[TASK DETAILS]
Locate and copy each line in the data that contains the word "several".

[DATA EXTRACT]

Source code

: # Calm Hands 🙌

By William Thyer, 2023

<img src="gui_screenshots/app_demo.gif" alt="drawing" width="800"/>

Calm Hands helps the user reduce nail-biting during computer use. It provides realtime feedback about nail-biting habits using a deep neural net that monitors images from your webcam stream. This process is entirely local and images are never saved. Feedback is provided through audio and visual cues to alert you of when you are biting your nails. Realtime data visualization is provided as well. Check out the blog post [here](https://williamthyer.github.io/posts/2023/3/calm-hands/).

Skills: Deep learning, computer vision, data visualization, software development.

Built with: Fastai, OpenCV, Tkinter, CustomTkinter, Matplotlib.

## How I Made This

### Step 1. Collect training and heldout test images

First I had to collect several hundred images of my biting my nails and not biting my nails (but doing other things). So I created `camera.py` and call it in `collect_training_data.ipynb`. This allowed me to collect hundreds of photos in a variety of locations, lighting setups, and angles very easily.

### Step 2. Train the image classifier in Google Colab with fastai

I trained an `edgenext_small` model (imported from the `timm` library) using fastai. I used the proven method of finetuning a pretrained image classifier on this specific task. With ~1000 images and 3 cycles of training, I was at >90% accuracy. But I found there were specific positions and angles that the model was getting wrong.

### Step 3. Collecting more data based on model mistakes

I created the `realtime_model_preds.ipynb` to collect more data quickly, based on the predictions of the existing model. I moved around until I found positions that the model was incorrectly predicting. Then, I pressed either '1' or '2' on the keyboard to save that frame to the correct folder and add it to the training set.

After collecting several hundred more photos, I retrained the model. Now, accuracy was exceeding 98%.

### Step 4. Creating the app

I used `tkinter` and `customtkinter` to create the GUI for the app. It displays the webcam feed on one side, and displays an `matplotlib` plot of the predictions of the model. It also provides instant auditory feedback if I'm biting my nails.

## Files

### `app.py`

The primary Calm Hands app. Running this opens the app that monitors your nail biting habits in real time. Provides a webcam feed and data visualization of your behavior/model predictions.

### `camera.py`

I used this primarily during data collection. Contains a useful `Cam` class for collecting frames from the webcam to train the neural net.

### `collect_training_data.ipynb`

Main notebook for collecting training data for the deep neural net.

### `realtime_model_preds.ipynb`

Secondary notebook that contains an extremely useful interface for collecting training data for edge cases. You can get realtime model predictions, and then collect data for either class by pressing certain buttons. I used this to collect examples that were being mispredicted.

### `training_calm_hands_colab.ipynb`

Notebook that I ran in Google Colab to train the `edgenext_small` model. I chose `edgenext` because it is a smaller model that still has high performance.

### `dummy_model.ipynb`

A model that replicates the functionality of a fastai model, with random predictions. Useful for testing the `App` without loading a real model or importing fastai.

[/DATA EXTRACT]

[ANSWER SPACE]
First I had to collect several hundred images of my biting my nails and not biting my nails (but doing other things). So I created `camera.py` and call it in `collect_training_data.ipynb`. This allowed me to collect hundreds of photos in a variety of locations, lighting setups, and angles very easily.
After collecting several hundred more photos, I retrained the model. Now, accuracy was exceeding 98%.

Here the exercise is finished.